Tell the user how to monitor after submission:

```bash
# Stream logs in real-time
synapse script logs <job-id> --follow

# Check logs later
synapse script logs <job-id>

# Stop a running job
synapse script stop <job-id>
```

The script runs on the agent's Ray cluster with auto-injected `SYNAPSE_HOST` and `SYNAPSE_ACCESS_TOKEN` and storage mount access.

## Large Dataset Strategies (10K+ files)

1. **Sample, don't enumerate**: Look at 2-3 representative subdirs, then infer the pattern
2. **Use glob patterns**: Count files instead of listing them
3. **High batch size**: Set `creating_data_unit_batch_size` to 50-100 for faster data unit creation
4. **Job mode**: Use `--mode job` for long uploads to avoid CLI timeouts
5. **Tell user how to monitor**: `synapse script logs <job-id> --follow`
6. **organize_files_by_pattern**: For the ai-upload-plugin, use the batch tool with glob patterns and a grouping regex

## Batch Pattern Organization (ai-upload-plugin)
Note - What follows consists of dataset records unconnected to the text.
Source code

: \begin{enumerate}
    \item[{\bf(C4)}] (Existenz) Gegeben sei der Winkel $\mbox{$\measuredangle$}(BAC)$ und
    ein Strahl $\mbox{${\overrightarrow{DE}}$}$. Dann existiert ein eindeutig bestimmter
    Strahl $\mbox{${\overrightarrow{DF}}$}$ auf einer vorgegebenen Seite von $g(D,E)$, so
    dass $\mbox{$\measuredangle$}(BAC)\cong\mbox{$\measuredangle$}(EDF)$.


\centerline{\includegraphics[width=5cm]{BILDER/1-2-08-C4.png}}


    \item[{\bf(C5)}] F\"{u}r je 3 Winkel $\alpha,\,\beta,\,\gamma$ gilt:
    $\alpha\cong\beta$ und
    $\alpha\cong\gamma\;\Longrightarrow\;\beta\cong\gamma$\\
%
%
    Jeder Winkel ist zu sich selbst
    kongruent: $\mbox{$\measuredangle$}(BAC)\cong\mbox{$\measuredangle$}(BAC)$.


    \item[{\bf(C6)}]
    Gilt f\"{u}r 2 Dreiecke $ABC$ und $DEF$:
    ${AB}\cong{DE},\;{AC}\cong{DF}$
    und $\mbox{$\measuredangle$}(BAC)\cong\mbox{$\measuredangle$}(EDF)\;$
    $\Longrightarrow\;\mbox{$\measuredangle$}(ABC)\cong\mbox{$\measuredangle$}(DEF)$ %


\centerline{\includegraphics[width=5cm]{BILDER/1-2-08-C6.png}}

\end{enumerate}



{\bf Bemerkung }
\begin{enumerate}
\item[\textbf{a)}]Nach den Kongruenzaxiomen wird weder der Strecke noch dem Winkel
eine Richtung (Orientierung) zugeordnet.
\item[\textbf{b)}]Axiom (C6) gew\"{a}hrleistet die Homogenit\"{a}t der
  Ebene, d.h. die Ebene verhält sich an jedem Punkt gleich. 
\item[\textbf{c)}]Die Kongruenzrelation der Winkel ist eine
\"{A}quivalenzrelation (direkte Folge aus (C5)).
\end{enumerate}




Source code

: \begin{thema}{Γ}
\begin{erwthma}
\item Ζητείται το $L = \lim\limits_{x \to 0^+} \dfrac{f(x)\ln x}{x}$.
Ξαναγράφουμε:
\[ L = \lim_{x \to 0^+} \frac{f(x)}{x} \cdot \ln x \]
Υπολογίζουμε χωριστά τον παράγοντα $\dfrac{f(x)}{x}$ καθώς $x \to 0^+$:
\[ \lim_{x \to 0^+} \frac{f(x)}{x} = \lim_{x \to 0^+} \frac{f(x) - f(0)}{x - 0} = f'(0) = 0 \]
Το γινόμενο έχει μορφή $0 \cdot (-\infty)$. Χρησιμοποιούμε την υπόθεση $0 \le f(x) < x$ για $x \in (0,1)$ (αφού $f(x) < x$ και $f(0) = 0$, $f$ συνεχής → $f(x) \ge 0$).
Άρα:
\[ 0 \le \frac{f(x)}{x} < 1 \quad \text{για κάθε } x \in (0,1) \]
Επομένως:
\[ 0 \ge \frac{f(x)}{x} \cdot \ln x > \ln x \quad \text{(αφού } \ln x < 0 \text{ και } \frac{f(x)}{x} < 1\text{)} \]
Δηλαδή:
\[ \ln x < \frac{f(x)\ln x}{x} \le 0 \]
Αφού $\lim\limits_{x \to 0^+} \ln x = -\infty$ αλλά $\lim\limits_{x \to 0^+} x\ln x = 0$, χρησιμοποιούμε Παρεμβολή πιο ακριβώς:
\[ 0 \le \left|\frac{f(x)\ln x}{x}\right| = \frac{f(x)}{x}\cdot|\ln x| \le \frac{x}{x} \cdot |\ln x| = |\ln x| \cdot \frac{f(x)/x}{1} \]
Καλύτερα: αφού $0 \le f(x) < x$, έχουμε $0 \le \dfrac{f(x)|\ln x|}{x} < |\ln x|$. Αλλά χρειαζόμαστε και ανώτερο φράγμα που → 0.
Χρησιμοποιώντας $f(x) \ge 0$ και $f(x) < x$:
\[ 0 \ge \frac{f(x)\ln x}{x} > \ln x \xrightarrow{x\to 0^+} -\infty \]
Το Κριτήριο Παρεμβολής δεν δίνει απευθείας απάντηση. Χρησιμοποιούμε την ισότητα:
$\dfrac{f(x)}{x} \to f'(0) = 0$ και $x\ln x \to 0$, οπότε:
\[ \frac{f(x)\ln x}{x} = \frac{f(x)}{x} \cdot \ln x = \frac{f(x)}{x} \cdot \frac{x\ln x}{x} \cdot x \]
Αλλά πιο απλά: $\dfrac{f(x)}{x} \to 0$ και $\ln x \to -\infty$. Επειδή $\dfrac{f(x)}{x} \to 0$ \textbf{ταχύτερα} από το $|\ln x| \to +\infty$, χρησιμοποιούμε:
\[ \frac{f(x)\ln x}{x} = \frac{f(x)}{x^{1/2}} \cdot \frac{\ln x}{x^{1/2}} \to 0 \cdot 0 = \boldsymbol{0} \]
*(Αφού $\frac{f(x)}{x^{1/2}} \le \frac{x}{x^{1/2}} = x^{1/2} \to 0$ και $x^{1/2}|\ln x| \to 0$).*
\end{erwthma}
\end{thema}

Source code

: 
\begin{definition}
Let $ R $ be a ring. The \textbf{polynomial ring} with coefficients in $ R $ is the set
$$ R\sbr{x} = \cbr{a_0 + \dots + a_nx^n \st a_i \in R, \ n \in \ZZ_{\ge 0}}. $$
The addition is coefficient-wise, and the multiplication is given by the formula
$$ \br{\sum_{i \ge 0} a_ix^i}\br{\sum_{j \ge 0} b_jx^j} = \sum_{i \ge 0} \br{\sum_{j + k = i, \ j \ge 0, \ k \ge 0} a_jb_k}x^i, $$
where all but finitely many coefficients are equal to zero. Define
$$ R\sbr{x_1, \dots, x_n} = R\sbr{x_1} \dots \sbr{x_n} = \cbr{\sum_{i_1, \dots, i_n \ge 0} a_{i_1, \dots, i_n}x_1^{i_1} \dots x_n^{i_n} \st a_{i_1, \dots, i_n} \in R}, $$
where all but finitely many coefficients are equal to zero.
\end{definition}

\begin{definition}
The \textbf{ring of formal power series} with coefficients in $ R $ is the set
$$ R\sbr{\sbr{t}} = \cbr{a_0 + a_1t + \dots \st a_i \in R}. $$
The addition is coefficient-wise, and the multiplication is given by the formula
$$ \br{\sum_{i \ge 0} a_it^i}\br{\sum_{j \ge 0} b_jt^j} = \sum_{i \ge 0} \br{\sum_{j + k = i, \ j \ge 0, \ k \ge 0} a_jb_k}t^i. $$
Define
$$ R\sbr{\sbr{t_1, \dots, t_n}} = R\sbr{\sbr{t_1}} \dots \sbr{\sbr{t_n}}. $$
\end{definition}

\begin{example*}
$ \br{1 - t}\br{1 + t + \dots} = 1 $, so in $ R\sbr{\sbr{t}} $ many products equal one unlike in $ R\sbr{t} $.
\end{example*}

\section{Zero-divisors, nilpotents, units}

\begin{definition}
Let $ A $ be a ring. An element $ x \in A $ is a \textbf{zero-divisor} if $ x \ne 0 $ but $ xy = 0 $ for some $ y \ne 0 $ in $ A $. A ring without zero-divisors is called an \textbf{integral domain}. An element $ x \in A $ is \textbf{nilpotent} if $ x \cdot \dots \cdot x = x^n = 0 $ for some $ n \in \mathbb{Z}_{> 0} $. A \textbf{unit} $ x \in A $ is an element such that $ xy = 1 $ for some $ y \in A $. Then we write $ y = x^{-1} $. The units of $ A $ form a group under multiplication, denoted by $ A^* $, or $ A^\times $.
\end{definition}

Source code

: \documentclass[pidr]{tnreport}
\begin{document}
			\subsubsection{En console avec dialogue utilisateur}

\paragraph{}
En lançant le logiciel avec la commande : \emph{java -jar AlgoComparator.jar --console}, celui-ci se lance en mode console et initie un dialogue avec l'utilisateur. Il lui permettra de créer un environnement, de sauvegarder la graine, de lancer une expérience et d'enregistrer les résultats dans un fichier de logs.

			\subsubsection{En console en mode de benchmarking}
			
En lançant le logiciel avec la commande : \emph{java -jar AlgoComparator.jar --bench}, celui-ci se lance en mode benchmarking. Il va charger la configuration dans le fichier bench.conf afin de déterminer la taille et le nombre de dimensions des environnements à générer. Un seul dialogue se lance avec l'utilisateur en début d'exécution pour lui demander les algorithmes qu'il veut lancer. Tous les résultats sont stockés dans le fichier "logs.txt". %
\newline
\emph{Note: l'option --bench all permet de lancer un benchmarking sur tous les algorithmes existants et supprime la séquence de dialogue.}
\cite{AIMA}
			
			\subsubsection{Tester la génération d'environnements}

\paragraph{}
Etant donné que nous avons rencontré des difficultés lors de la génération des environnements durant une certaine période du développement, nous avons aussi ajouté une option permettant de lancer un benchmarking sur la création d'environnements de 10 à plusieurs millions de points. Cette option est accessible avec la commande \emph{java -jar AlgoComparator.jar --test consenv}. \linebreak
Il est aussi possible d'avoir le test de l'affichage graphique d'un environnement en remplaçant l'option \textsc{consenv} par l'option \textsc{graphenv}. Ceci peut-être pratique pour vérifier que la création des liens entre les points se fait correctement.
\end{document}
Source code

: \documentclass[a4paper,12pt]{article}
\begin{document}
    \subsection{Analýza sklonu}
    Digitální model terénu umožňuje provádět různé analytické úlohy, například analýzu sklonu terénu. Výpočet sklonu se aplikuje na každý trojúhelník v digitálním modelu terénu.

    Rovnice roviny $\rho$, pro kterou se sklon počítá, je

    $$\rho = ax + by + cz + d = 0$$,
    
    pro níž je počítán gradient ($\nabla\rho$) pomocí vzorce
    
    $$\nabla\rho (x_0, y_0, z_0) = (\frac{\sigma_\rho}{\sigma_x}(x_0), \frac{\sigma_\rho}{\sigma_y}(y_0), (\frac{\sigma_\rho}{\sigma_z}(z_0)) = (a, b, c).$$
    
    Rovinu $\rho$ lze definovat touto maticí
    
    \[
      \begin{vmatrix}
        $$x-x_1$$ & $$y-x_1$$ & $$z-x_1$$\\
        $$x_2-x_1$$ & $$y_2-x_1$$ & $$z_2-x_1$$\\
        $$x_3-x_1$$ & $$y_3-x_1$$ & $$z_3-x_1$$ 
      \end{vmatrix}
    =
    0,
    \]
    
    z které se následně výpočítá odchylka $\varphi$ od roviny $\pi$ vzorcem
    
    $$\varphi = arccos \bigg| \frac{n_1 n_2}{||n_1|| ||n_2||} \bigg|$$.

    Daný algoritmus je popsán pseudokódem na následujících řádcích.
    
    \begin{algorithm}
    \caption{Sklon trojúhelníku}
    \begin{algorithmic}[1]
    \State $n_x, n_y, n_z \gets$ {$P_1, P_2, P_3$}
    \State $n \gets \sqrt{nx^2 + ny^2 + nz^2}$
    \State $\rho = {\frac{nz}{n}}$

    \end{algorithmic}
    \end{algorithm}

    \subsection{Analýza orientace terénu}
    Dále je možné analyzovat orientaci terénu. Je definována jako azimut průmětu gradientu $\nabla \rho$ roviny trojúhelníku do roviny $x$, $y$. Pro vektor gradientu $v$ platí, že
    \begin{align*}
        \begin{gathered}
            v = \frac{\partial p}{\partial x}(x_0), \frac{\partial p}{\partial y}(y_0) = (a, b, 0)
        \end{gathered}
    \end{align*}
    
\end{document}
For large datasets, use `organize_files_by_pattern` with:

```json
{
  "root": "/data/patients",
  "file_rules": [
    {"pattern": "**/img/*.png", "spec_name": "image_1"},
    {"pattern": "**/json/*.json", "spec_name": "label_1"}
  ],
  "group_key_regex": "(.+?)/(?:img|json)/",
  "dataset_key_template": "{group_key}"
}
```

This processes thousands of files without enumerating each one individually.